What you will do: Reproduce the listing below exactly, beginning with its first line and ending with the line that holds "7. [Tests](#tests)"; pictures are not part of the copy.

Input data:
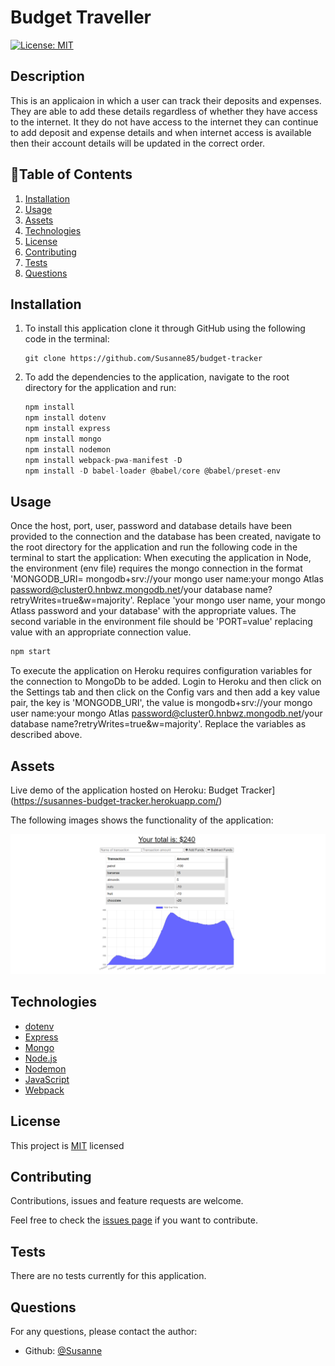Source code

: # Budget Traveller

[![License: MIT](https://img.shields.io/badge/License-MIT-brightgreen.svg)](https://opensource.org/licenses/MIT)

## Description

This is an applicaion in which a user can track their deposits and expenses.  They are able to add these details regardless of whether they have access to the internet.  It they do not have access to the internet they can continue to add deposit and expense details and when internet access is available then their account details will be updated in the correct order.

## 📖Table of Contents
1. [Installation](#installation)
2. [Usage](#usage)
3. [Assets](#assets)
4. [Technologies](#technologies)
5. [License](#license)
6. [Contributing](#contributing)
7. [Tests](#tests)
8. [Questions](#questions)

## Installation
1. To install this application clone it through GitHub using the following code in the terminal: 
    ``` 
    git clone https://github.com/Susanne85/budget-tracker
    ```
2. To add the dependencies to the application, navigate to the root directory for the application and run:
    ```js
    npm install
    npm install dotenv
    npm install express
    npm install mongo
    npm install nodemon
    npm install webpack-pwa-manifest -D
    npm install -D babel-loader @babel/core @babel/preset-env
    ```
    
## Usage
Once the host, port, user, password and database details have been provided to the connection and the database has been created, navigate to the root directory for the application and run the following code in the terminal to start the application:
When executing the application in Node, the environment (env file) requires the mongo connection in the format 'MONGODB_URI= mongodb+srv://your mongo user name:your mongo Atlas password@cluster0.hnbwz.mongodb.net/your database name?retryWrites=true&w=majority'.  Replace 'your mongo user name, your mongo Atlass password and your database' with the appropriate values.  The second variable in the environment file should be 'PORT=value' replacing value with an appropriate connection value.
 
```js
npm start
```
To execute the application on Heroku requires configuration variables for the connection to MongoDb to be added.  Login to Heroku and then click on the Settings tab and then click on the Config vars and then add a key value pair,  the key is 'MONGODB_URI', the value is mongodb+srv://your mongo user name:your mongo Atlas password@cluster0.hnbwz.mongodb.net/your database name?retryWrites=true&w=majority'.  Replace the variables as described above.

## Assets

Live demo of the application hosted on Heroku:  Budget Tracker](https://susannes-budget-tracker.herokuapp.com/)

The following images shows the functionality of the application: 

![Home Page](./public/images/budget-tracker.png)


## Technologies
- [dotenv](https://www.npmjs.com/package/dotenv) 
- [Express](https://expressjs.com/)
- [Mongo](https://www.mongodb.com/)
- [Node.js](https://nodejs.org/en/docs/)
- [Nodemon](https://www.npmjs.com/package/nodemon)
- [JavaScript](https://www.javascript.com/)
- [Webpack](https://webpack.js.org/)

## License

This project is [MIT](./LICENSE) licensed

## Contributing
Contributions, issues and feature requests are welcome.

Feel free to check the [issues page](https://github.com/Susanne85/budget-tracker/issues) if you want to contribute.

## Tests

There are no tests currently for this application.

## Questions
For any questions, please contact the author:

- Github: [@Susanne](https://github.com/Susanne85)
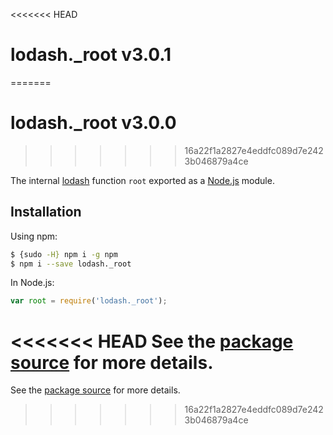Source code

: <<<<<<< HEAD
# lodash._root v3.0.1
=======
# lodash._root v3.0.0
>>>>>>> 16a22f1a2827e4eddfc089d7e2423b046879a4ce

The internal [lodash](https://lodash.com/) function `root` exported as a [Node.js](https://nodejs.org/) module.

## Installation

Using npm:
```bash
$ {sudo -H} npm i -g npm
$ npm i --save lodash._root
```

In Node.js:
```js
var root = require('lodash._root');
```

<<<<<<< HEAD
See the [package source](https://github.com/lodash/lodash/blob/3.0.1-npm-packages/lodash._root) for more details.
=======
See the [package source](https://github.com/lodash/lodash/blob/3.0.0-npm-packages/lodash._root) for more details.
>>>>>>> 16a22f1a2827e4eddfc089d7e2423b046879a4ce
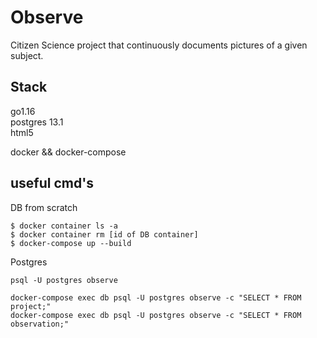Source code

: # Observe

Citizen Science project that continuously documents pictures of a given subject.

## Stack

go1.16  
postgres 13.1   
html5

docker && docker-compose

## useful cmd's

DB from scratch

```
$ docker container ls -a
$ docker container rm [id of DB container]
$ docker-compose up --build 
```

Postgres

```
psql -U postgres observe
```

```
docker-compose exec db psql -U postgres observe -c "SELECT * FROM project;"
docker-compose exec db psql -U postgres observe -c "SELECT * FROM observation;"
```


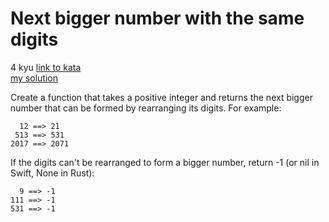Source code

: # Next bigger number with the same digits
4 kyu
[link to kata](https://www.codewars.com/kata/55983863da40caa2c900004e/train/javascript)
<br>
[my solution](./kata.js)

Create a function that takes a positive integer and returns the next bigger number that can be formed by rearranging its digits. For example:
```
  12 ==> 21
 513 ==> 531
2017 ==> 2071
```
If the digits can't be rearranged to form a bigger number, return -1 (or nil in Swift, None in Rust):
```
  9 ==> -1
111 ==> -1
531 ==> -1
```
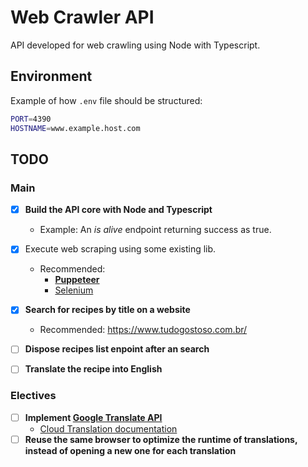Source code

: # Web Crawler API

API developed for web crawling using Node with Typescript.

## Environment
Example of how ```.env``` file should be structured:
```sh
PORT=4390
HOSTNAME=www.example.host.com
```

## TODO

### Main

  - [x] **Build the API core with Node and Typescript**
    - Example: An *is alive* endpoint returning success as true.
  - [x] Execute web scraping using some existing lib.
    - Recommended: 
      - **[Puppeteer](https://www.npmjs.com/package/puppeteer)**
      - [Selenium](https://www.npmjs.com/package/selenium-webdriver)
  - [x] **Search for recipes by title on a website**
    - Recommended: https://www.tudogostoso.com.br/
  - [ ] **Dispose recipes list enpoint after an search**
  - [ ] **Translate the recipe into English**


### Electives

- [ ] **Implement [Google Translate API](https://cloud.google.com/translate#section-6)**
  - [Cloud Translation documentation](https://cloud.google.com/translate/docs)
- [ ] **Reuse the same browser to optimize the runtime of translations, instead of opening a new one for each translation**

Answer to this exercise:
Source code

: # Budget Traveller

[![License: MIT](https://img.shields.io/badge/License-MIT-brightgreen.svg)](https://opensource.org/licenses/MIT)

## Description

This is an applicaion in which a user can track their deposits and expenses.  They are able to add these details regardless of whether they have access to the internet.  It they do not have access to the internet they can continue to add deposit and expense details and when internet access is available then their account details will be updated in the correct order.

## 📖Table of Contents
1. [Installation](#installation)
2. [Usage](#usage)
3. [Assets](#assets)
4. [Technologies](#technologies)
5. [License](#license)
6. [Contributing](#contributing)
7. [Tests](#tests)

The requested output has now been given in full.